WHAT THE EXERCISE ASKS:
In the entries below, count the lines that include the word "accessRules" and reply with the number alone.

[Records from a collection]
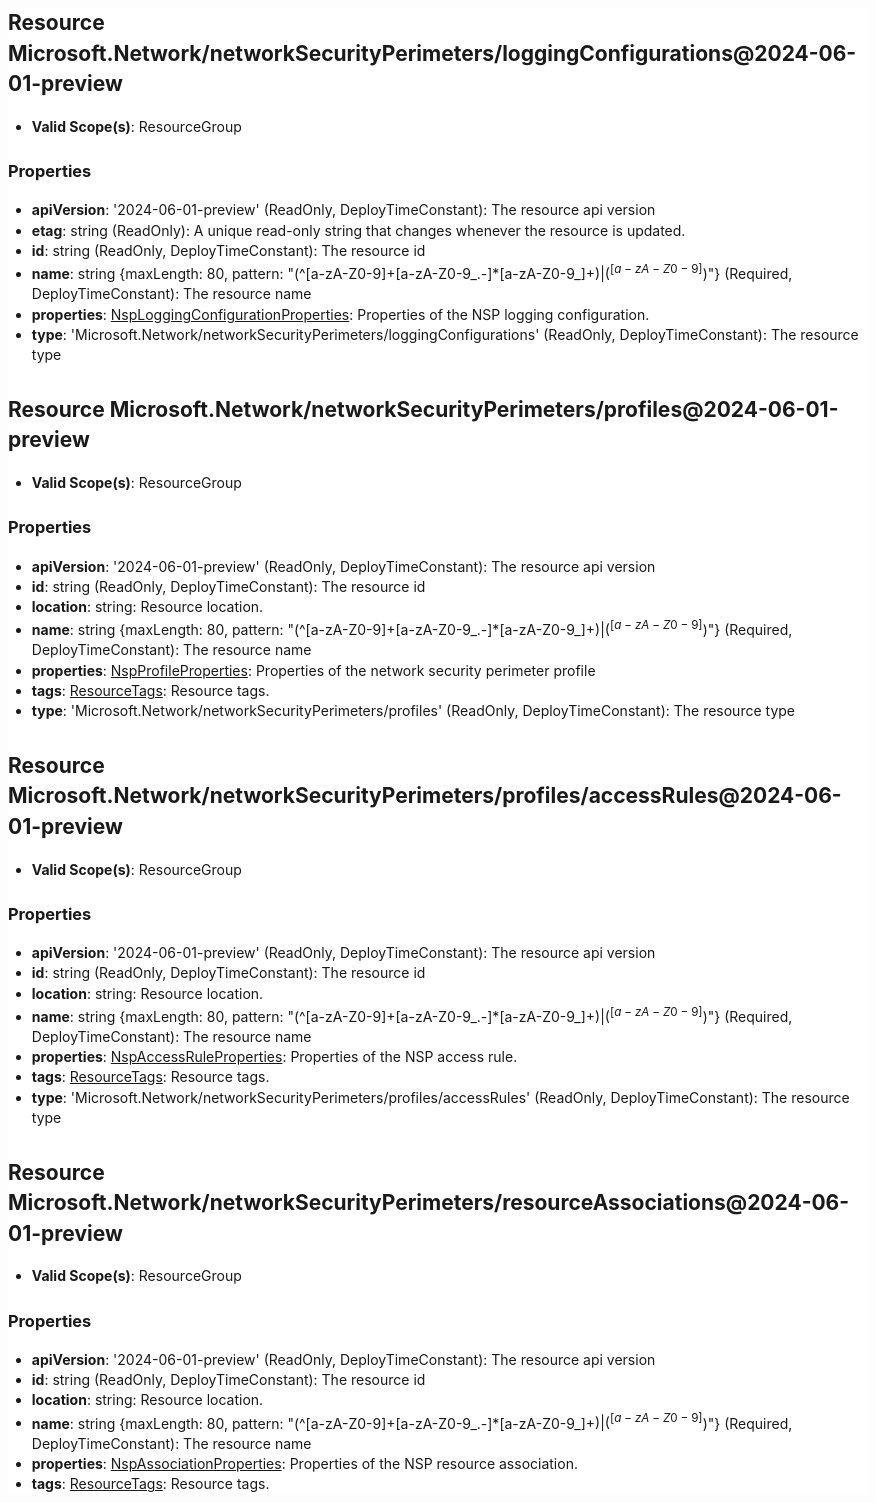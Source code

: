 ## Resource Microsoft.Network/networkSecurityPerimeters/loggingConfigurations@2024-06-01-preview
* **Valid Scope(s)**: ResourceGroup
### Properties
* **apiVersion**: '2024-06-01-preview' (ReadOnly, DeployTimeConstant): The resource api version
* **etag**: string (ReadOnly): A unique read-only string that changes whenever the resource is updated.
* **id**: string (ReadOnly, DeployTimeConstant): The resource id
* **name**: string {maxLength: 80, pattern: "(^[a-zA-Z0-9]+[a-zA-Z0-9_.-]*[a-zA-Z0-9_]+$)|(^[a-zA-Z0-9]$)"} (Required, DeployTimeConstant): The resource name
* **properties**: [NspLoggingConfigurationProperties](#nsploggingconfigurationproperties): Properties of the NSP logging configuration.
* **type**: 'Microsoft.Network/networkSecurityPerimeters/loggingConfigurations' (ReadOnly, DeployTimeConstant): The resource type

## Resource Microsoft.Network/networkSecurityPerimeters/profiles@2024-06-01-preview
* **Valid Scope(s)**: ResourceGroup
### Properties
* **apiVersion**: '2024-06-01-preview' (ReadOnly, DeployTimeConstant): The resource api version
* **id**: string (ReadOnly, DeployTimeConstant): The resource id
* **location**: string: Resource location.
* **name**: string {maxLength: 80, pattern: "(^[a-zA-Z0-9]+[a-zA-Z0-9_.-]*[a-zA-Z0-9_]+$)|(^[a-zA-Z0-9]$)"} (Required, DeployTimeConstant): The resource name
* **properties**: [NspProfileProperties](#nspprofileproperties): Properties of the network security perimeter profile
* **tags**: [ResourceTags](#resourcetags): Resource tags.
* **type**: 'Microsoft.Network/networkSecurityPerimeters/profiles' (ReadOnly, DeployTimeConstant): The resource type

## Resource Microsoft.Network/networkSecurityPerimeters/profiles/accessRules@2024-06-01-preview
* **Valid Scope(s)**: ResourceGroup
### Properties
* **apiVersion**: '2024-06-01-preview' (ReadOnly, DeployTimeConstant): The resource api version
* **id**: string (ReadOnly, DeployTimeConstant): The resource id
* **location**: string: Resource location.
* **name**: string {maxLength: 80, pattern: "(^[a-zA-Z0-9]+[a-zA-Z0-9_.-]*[a-zA-Z0-9_]+$)|(^[a-zA-Z0-9]$)"} (Required, DeployTimeConstant): The resource name
* **properties**: [NspAccessRuleProperties](#nspaccessruleproperties): Properties of the NSP access rule.
* **tags**: [ResourceTags](#resourcetags): Resource tags.
* **type**: 'Microsoft.Network/networkSecurityPerimeters/profiles/accessRules' (ReadOnly, DeployTimeConstant): The resource type

## Resource Microsoft.Network/networkSecurityPerimeters/resourceAssociations@2024-06-01-preview
* **Valid Scope(s)**: ResourceGroup
### Properties
* **apiVersion**: '2024-06-01-preview' (ReadOnly, DeployTimeConstant): The resource api version
* **id**: string (ReadOnly, DeployTimeConstant): The resource id
* **location**: string: Resource location.
* **name**: string {maxLength: 80, pattern: "(^[a-zA-Z0-9]+[a-zA-Z0-9_.-]*[a-zA-Z0-9_]+$)|(^[a-zA-Z0-9]$)"} (Required, DeployTimeConstant): The resource name
* **properties**: [NspAssociationProperties](#nspassociationproperties): Properties of the NSP resource association.
* **tags**: [ResourceTags](#resourcetags): Resource tags.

RESULT:
2